===== Supplied data
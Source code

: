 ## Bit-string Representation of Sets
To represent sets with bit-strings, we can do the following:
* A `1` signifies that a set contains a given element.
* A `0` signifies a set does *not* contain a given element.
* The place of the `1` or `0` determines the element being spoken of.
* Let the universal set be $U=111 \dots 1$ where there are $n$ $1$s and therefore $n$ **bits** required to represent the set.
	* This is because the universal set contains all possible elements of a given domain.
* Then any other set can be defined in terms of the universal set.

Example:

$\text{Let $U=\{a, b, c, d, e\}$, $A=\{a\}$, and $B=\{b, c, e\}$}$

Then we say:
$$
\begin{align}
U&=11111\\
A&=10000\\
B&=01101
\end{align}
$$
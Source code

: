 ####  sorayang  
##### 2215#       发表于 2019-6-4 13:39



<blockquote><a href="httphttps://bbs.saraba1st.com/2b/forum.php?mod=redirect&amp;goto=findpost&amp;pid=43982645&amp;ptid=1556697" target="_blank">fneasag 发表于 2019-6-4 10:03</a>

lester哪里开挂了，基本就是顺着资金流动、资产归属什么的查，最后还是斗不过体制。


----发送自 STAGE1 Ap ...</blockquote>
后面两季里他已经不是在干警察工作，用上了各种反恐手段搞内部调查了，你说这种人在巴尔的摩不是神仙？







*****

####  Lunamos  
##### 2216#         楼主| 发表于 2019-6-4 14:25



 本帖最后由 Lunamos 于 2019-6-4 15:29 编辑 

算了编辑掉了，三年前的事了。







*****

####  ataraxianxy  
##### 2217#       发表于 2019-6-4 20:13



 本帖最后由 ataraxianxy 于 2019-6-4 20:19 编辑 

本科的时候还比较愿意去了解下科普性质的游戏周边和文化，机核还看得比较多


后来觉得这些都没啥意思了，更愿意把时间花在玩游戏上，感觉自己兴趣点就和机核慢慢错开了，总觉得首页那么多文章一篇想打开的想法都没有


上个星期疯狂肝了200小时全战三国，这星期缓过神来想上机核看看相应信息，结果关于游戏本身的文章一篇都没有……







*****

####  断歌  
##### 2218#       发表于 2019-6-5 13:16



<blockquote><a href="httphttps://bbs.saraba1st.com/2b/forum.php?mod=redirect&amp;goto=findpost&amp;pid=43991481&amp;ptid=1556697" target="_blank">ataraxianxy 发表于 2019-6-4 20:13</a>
==========
#### Work request
In the data above, find the line that contains "contains a given element." and the line that contains "represent the set.". Repeat exactly those lines and every line between them, and only those.

#### Output for this exercise
* A `1` signifies that a set contains a given element.
* A `0` signifies a set does *not* contain a given element.
* The place of the `1` or `0` determines the element being spoken of.
* Let the universal set be $U=111 \dots 1$ where there are $n$ $1$s and therefore $n$ **bits** required to represent the set.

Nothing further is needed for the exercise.